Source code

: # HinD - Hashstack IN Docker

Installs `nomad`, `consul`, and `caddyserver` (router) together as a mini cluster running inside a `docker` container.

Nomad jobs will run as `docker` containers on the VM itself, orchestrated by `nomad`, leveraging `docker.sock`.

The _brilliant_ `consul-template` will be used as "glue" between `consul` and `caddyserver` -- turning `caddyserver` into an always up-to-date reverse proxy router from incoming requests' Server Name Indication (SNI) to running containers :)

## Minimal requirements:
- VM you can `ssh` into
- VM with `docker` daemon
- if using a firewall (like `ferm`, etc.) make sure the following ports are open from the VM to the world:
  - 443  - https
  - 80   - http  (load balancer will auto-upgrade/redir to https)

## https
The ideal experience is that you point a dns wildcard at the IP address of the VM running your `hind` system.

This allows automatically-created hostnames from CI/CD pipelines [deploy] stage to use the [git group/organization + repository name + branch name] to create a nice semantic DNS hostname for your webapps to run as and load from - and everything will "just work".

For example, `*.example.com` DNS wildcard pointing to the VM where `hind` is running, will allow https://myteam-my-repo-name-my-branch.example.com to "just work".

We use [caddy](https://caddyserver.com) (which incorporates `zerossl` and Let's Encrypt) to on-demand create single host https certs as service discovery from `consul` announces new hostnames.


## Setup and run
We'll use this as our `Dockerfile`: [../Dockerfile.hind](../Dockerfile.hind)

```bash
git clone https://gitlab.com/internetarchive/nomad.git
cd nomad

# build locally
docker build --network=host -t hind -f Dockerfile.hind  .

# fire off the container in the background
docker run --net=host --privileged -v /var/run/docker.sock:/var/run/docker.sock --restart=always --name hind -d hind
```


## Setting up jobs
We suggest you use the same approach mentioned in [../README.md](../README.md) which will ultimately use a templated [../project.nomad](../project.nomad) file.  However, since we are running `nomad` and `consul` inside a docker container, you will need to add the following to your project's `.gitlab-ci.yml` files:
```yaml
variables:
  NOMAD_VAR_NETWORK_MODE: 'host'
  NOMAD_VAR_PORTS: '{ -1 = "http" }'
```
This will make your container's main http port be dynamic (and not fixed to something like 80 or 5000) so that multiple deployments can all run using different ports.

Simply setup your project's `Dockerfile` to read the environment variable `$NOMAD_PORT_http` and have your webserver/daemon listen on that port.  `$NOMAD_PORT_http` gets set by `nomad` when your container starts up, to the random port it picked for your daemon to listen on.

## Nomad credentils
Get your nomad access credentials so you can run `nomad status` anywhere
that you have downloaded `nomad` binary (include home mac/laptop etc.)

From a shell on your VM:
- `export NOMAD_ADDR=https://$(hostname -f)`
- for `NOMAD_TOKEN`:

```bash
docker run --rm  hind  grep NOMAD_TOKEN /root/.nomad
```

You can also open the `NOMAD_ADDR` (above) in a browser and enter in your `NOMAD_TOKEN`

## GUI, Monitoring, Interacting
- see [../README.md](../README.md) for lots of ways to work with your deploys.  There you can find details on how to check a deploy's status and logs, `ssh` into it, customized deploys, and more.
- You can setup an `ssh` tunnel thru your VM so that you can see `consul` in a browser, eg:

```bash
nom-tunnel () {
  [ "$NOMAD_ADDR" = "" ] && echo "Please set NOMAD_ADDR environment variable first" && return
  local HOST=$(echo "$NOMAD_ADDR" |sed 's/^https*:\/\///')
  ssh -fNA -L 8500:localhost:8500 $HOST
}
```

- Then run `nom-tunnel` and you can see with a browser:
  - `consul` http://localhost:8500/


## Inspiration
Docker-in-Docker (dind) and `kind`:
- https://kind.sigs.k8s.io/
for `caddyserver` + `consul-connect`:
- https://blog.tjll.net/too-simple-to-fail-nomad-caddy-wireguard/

◆ ◆ ◆ ◆ ◆

Task goal => Reproduce only what lies between the start of the listing above and the end of the line containing "auto-upgrade/redir to https)", keeping every line exact.

Completed exercise =>
Source code

: # HinD - Hashstack IN Docker

Installs `nomad`, `consul`, and `caddyserver` (router) together as a mini cluster running inside a `docker` container.

Nomad jobs will run as `docker` containers on the VM itself, orchestrated by `nomad`, leveraging `docker.sock`.

The _brilliant_ `consul-template` will be used as "glue" between `consul` and `caddyserver` -- turning `caddyserver` into an always up-to-date reverse proxy router from incoming requests' Server Name Indication (SNI) to running containers :)

## Minimal requirements:
- VM you can `ssh` into
- VM with `docker` daemon
- if using a firewall (like `ferm`, etc.) make sure the following ports are open from the VM to the world:
  - 443  - https
  - 80   - http  (load balancer will auto-upgrade/redir to https)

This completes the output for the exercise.